- Promotional poster
- Showrunners: J. D. Payne; Patrick McKay;

Release
- Original network: Amazon Prime Video

Season chronology
- ← Previous Season 2Next → Season 4

= The Lord of the Rings: The Rings of Power season 3 =

Upcoming television season

The third season of the American fantasy television series The Lord of the Rings: The Rings of Power is based on J. R. R. Tolkien's history of Middle-earth, primarily material from the appendices of the novel The Lord of the Rings (1954–55). Set thousands of years before the novel in Middle-earth's Second Age, the season takes place five years after the second at the height of a war between the Elves and the Dark Lord Sauron. It depicts the latter's efforts to create the One Ring, which could give him the power to win the war and conquer all of Middle-earth. The season is produced by Amazon MGM Studios in association with New Line Cinema and with J. D. Payne and Patrick McKay as showrunners.

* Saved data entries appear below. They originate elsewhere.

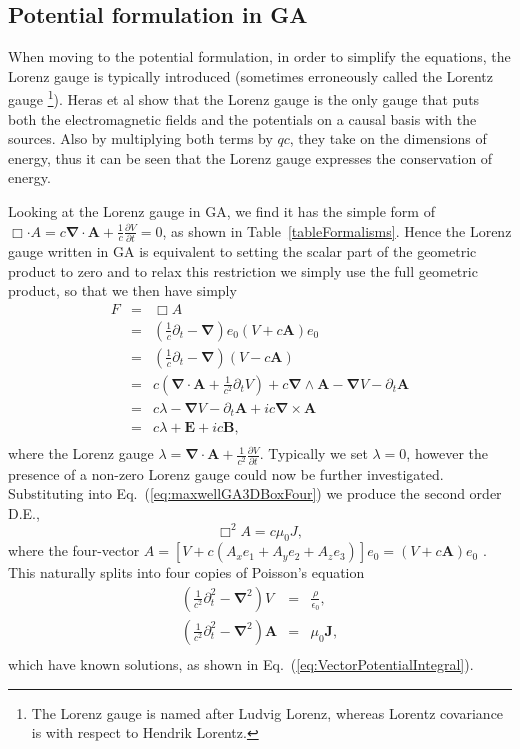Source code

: \documentclass[12pt,aps,prb,preprint]{revtex4}   %
\newcommand{\be}{\begin{equation}}
\newcommand{\ee}{\end{equation}}
\newcommand{\bea}{\begin{eqnarray}}
\newcommand{\eea}{\end{eqnarray}}
\newcommand{\iGA}{{i}}
\begin{document}
\subsection{Potential formulation in GA}

When moving to the potential formulation, in order to simplify the equations, the Lorenz gauge is typically introduced (sometimes erroneously called the Lorentz gauge \footnote{The Lorenz gauge is named after Ludvig Lorenz, whereas Lorentz covariance is with respect to Hendrik Lorentz.}).
Heras et al \cite{Heras:2010} show that the Lorenz gauge is the only gauge that puts both the electromagnetic fields and the potentials on a causal basis with the sources.  Also by multiplying both terms by $ q c $, they take on the dimensions of energy, thus it can be seen that the Lorenz gauge expresses the conservation of energy.

Looking at the Lorenz gauge in GA, we find it has the simple form of $ \Box \cdot A = c \mathbf{\nabla} \cdot \mathbf{A} + \frac{1}{c} \frac{\partial V}{\partial t} =  0 $, as shown in Table~\ref{tableFormalisms}.  Hence the Lorenz gauge written in GA is equivalent to setting the scalar part of the geometric product to zero and to relax this restriction we simply use the full geometric product, so that we then have simply 
\bea \label{eq:FWithoutMonopoles}
F & = & \Box A \\ \nonumber
& = & \left (\frac{1}{c} \partial_t - \mathbf{\nabla} \right ) e_0 \left (V  + c \mathbf{A} \right ) e_0  \\ \nonumber
& = & \left (\frac{1}{c} \partial_t - \mathbf{\nabla} \right ) \left (V  - c \mathbf{A} \right )  \\ \nonumber
& = & c \left ( \mathbf{\nabla} \cdot \mathbf{A}+\frac{1}{c^2} \partial_t V \right )+  c \mathbf{\nabla} \wedge \mathbf{A} - \mathbf{\nabla} V  - \partial_t \mathbf{A}   \\ \nonumber
& = & c \lambda - \mathbf{\nabla} V - \partial_t \mathbf{A}  + \iGA c \mathbf{\nabla} \times \mathbf{A} \\ \nonumber
& = & c \lambda + \mathbf{E} + \iGA c \mathbf{B} , \\ \nonumber
\eea
where the Lorenz gauge $ \lambda = \mathbf{\nabla} \cdot \mathbf{A} + \frac{1}{c^2} \frac{ \partial V}{\partial t} $.  Typically we set $ \lambda = 0 $, however the presence of a non-zero Lorenz gauge could now be further investigated.
Substituting into Eq.~(\ref{eq:maxwellGA3DBoxFour}) we produce the second order D.E.,
\be  \label{eq:maxwellGAPotentialForm}
\Box^2 A =  c \mu_0 J ,
\ee
where the four-vector $ A =    [V +c ( A_x e_1 + A_y e_2 + A_z e_3)] e_0=    (V +c \textbf{A})e_0 $ .
This naturally splits into four copies of Poisson's equation
\bea \label{eq:fourPoissonEquations}
\left (\frac{1}{c^2} \partial_t^2 - \mathbf{\nabla}^2 \right ) V & = & \frac{\rho}{ \epsilon_0 } ,  \\ \nonumber
\left (\frac{1}{c^2} \partial_t^2 - \mathbf{\nabla}^2 \right ) \mathbf{A} & = &  \mu_0 \mathbf{J} , \\ \nonumber
\eea
which have known solutions, as shown in Eq.~(\ref{eq:VectorPotentialIntegral}).  
\end{document}

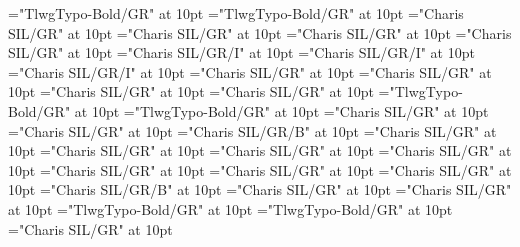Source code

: \documentclass[a4paper,twoside]{article}
\begin{document}
\font\xitemptdefinitionLcptsensesensesentryletDatadicBody="TlwgTypo-Bold/GR" at 10pt
\font\spanptxitemptdefinitionLcptsensesensesentryletDatadicBody="TlwgTypo-Bold/GR" at 10pt
\font\spanendefinitionLcptsensesensesentryletDatadicBody="Charis SIL/GR" at 10pt
\font\xitemendefinitionLcptsensesensesentryletDatadicBody="Charis SIL/GR" at 10pt
\font\spanenxitemendefinitionLcptsensesensesentryletDatadicBody="Charis SIL/GR" at 10pt
\font\examplessensesensesentryletDatadicBody="Charis SIL/GR" at 10pt
\font\examplesehexamplessensesensesentryletDatadicBody="Charis SIL/GR/I" at 10pt
\font\spansehexamplesehexamplessensesensesentryletDatadicBody="Charis SIL/GR/I" at 10pt
\font\spanenexamplesehexamplessensesensesentryletDatadicBody="Charis SIL/GR/I" at 10pt
\font\spanenexamplessensesensesentryletDatadicBody="Charis SIL/GR" at 10pt
\font\variantrefsentryletDatadicBody="Charis SIL/GR" at 10pt
\font\spanenvariantrefsentryletDatadicBody="Charis SIL/GR" at 10pt
\font\variantrefentrytypevariantrefsentryletDatadicBody="Charis SIL/GR" at 10pt
\font\LexEntryTypepublishStemVariantTypeReverseAbbrPubptvariantrefentrytypevariantrefsentryletDatadicBody="TlwgTypo-Bold/GR" at 10pt
\font\spanptLexEntryTypepublishStemVariantTypeReverseAbbrPubptvariantrefentrytypevariantrefsentryletDatadicBody="TlwgTypo-Bold/GR" at 10pt
\font\spanenLexEntryTypepublishStemVariantTypeReverseAbbrPubptvariantrefentrytypevariantrefsentryletDatadicBody="Charis SIL/GR" at 10pt
\font\spanenvariantrefentrytypevariantrefsentryletDatadicBody="Charis SIL/GR" at 10pt
\font\variantrefformsehvariantrefsentryletDatadicBody="Charis SIL/GR/B" at 10pt
\font\pictureRightentryletDatadicBody="Charis SIL/GR" at 10pt
\font\picturepictureRightentryletDatadicBody="Charis SIL/GR" at 10pt
\font\pictureCaptionpictureRightentryletDatadicBody="Charis SIL/GR" at 10pt
\font\pictureSensepictureCaptionpictureRightentryletDatadicBody="Charis SIL/GR" at 10pt
\font\spanenpictureSensepictureCaptionpictureRightentryletDatadicBody="Charis SIL/GR" at 10pt
\font\pictureLabelsehpictureCaptionpictureRightentryletDatadicBody="Charis SIL/GR" at 10pt
\font\spansehpictureLabelsehpictureCaptionpictureRightentryletDatadicBody="Charis SIL/GR" at 10pt
\font\boldxsensenumbersensesensesentryletDatadicBody="Charis SIL/GR/B" at 10pt
\font\spanensensesentryletDatadicBody="Charis SIL/GR" at 10pt
\font\etymologyentryletDatadicBody="Charis SIL/GR" at 10pt
\font\etymologyformptetymologyentryletDatadicBody="TlwgTypo-Bold/GR" at 10pt
\font\spanptetymologyformptetymologyentryletDatadicBody="TlwgTypo-Bold/GR" at 10pt
\font\spanenetymologyformptetymologyentryletDatadicBody="Charis SIL/GR" at 10pt
\end{document}
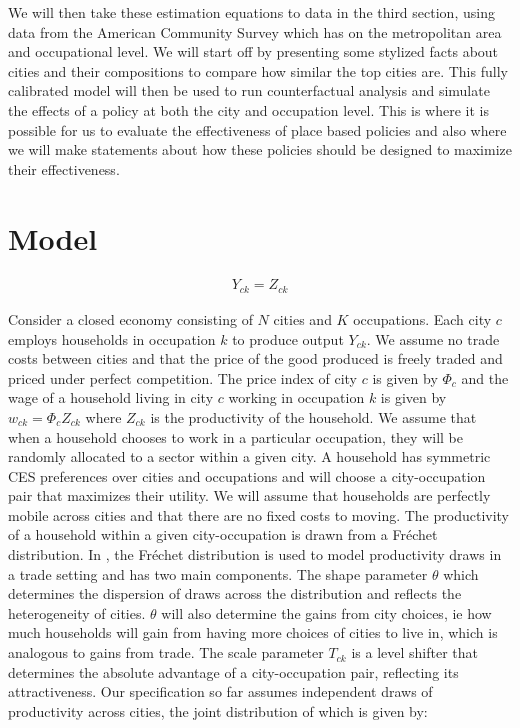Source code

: \documentclass[10pt]{article}
\begin{document}
We will then take these estimation equations to data in the third section, using data from the American Community Survey which has on the metropolitan area and occupational level. We will start off by presenting some stylized facts about cities and their compositions to compare how similar the top cities are. This fully calibrated model will then be used to run counterfactual analysis and simulate the effects of a policy at both the city and occupation level. This is where it is possible for us to evaluate the effectiveness of place based policies and also where we will make statements about how these policies should be designed to maximize their effectiveness.

\section{Model}

\begin{align*}
    Y_{ck} = Z_{ck}
\end{align*}

Consider a closed economy consisting of $N$ cities and $K$ occupations. Each city $c$ employs households in occupation $k$ to produce output $Y_{ck}$. We assume no trade costs between cities and that the price of the good produced is freely traded and priced under perfect competition. The price index of city $c$ is given by $\Phi_c$ and the wage of a household living in city $c$ working in occupation $k$ is given by $w_{ck} = \Phi_c Z_{ck}$ where $Z_{ck}$ is the productivity of the household. We assume that when a household chooses to work in a particular occupation, they will be randomly allocated to a sector within a given city. A household has symmetric CES preferences over cities and occupations and will choose a city-occupation pair that maximizes their utility. We will assume that households are perfectly mobile across cities and that there are no fixed costs to moving. The productivity of a household within a given city-occupation is drawn from a Fr\'{e}chet distribution. In \cite{ek}, the Fr\'{e}chet distribution is used to model productivity draws in a trade setting and has two main components. The shape parameter $\theta$ which determines the dispersion of draws across the distribution and reflects the heterogeneity of cities. $\theta$ will also determine the gains from city choices, ie how much households will gain from having more choices of cities to live in, which is analogous to gains from trade. The scale parameter $T_{ck}$ is a level shifter that determines the absolute advantage of a city-occupation pair, reflecting its attractiveness. Our specification so far assumes independent draws of productivity across cities, the joint distribution of which is given by:
\end{document}
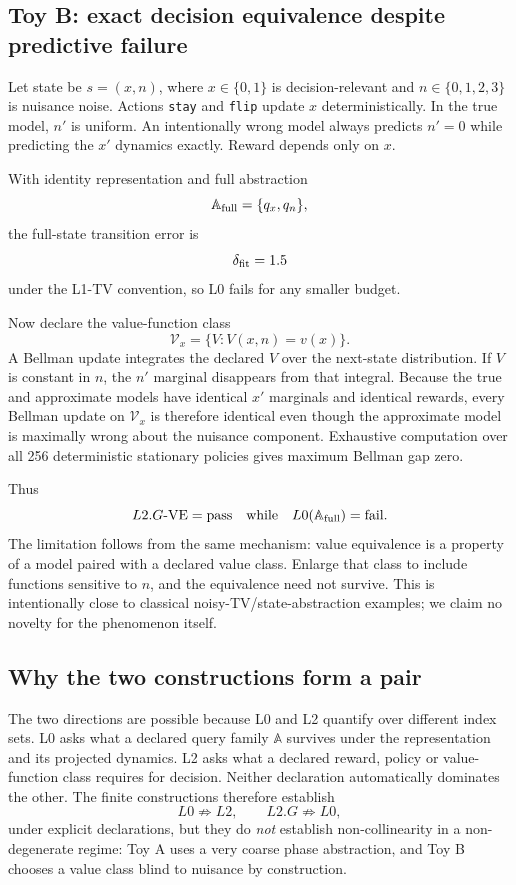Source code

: \documentclass[10pt]{article}
\newcommand{\Aabs}{\mathbb A}
\begin{document}
\subsection{Toy B: exact decision equivalence despite predictive failure}

Let state be $s=(x,n)$, where $x\in\{0,1\}$ is decision-relevant and $n\in\{0,1,2,3\}$ is nuisance noise. Actions \texttt{stay} and \texttt{flip} update $x$ deterministically. In the true model, $n'$ is uniform. An intentionally wrong model always predicts $n'=0$ while predicting the $x'$ dynamics exactly. Reward depends only on $x$.

With identity representation and full abstraction
\[
\Aabs_{\rm full}=\{q_x,q_n\},
\]
the full-state transition error is
\[
\delta_{\rm fit}=1.5
\]
under the L1-TV convention, so L0 fails for any smaller budget.

Now declare the value-function class
\[
\mathcal V_x=\{V:V(x,n)=v(x)\}.
\]
A Bellman update integrates the declared $V$ over the next-state distribution. If $V$ is constant in $n$, the $n'$ marginal disappears from that integral. Because the true and approximate models have identical $x'$ marginals and identical rewards, every Bellman update on $\mathcal V_x$ is therefore identical even though the approximate model is maximally wrong about the nuisance component. Exhaustive computation over all 256 deterministic stationary policies gives maximum Bellman gap zero.

Thus
\[
L2.G\text{-VE}=\text{pass}
\quad\text{while}\quad
L0(\Aabs_{\rm full})=\text{fail}.
\]
The limitation follows from the same mechanism: value equivalence is a property of a model paired with a declared value class. Enlarge that class to include functions sensitive to $n$, and the equivalence need not survive. This is intentionally close to classical noisy-TV/state-abstraction examples; we claim no novelty for the phenomenon itself.

\subsection{Why the two constructions form a pair}

The two directions are possible because L0 and L2 quantify over different index sets. L0 asks what a declared query family $\Aabs$ survives under the representation and its projected dynamics. L2 asks what a declared reward, policy or value-function class requires for decision. Neither declaration automatically dominates the other. The finite constructions therefore establish
\[
L0\not\Rightarrow L2,
\qquad
L2.G\not\Rightarrow L0,
\]
under explicit declarations, but they do \emph{not} establish non-collinearity in a non-degenerate regime: Toy A uses a very coarse phase abstraction, and Toy B chooses a value class blind to nuisance by construction.
\end{document}
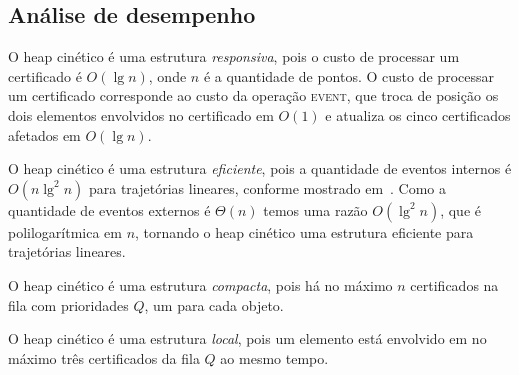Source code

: 





\FloatBarrier

\subsection{Análise de desempenho}\label{subsec:heap:analise-de-desempenho}

O heap cinético é uma estrutura \textit{responsiva}, pois o custo de processar
um certificado é $O(\lg{n})$, onde $n$ é a quantidade de pontos.
O custo de processar um certificado corresponde ao custo da operação \textsc{event}, que troca de
posição os dois elementos envolvidos no certificado em $O(1)$ e atualiza os cinco certificados
afetados em $O(\lg{n})$.

O heap cinético é uma estrutura \textit{eficiente}, pois a quantidade de eventos
internos é $O(n\lg^2{n})$ para trajetórias lineares, conforme mostrado em~\cite{basch-thesis}.
Como a quantidade de eventos externos é $\Theta(n)$ temos uma razão $O(\lg^2{n})$, que é
polilogarítmica em $n$, tornando o heap cinético uma estrutura eficiente para trajetórias lineares.

O heap cinético é uma estrutura \textit{compacta}, pois há no máximo $n$
certificados na fila com prioridades $Q$, um para cada objeto.

O heap cinético é uma estrutura \textit{local}, pois um elemento está envolvido
em no máximo três certificados da fila $Q$ ao mesmo tempo.


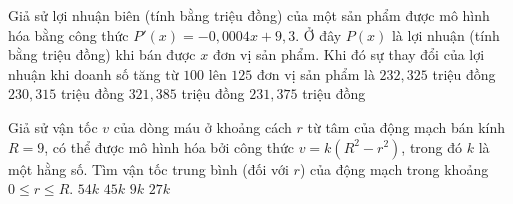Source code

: \begin{ex}%
	Giả sử lợi nhuận biên (tính bằng triệu đồng)  của một sản phẩm được mô hình hóa bằng công thức $P'(x)=-0{,}0004x+9{,}3$. Ở đây $P(x)$ là lợi nhuận (tính bằng triệu đồng) khi bán được $x$ đơn vị sản phẩm. Khi đó sự thay đổi của lợi nhuận khi doanh số tăng từ $100$ lên $125$ đơn vị sản phẩm là
	 \choice
		{$232{,}325$ triệu  đồng}
		{$230{,}315$ triệu đồng} 
		{$321{,}385$  triệu đồng}
		 {\True $231{,}375$ triệu đồng}
\end{ex}

\begin{ex}%
	Giả sử vận tốc $v$ của dòng máu ở khoảng cách $r$ từ tâm của động mạch bán kính $R=9$, có thể được mô hình hóa bởi công thức $v=k\left(R^2-r^2\right)$, trong  đó $k$ là một hằng số. Tìm vận tốc trung bình (đối với $r$) của động mạch trong khoảng $0\le r\le R$.
	 \choice
		{\True $54k$} 
		 {$45k$}
		 {$9k$}
		{$27k$} 
\end{ex}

Amazon acquired the television rights to The Lord of the Rings in November 2017 and made a multi-season commitment for a new series. Despite speculation about the series' future, a third season was expected to be made following the second season's release in October 2024. Writing had begun by then, and the season was officially confirmed in February 2025. Filming began in the United Kingdom by that May, with Charlotte Brändström, Sanaa Hamri, and Stefan Schwartz directing. Much of the series' large international cast returned from the previous seasons, as did composer Bear McCreary. Location filming took place in the UK and in Switzerland. Filming wrapped in October 2025.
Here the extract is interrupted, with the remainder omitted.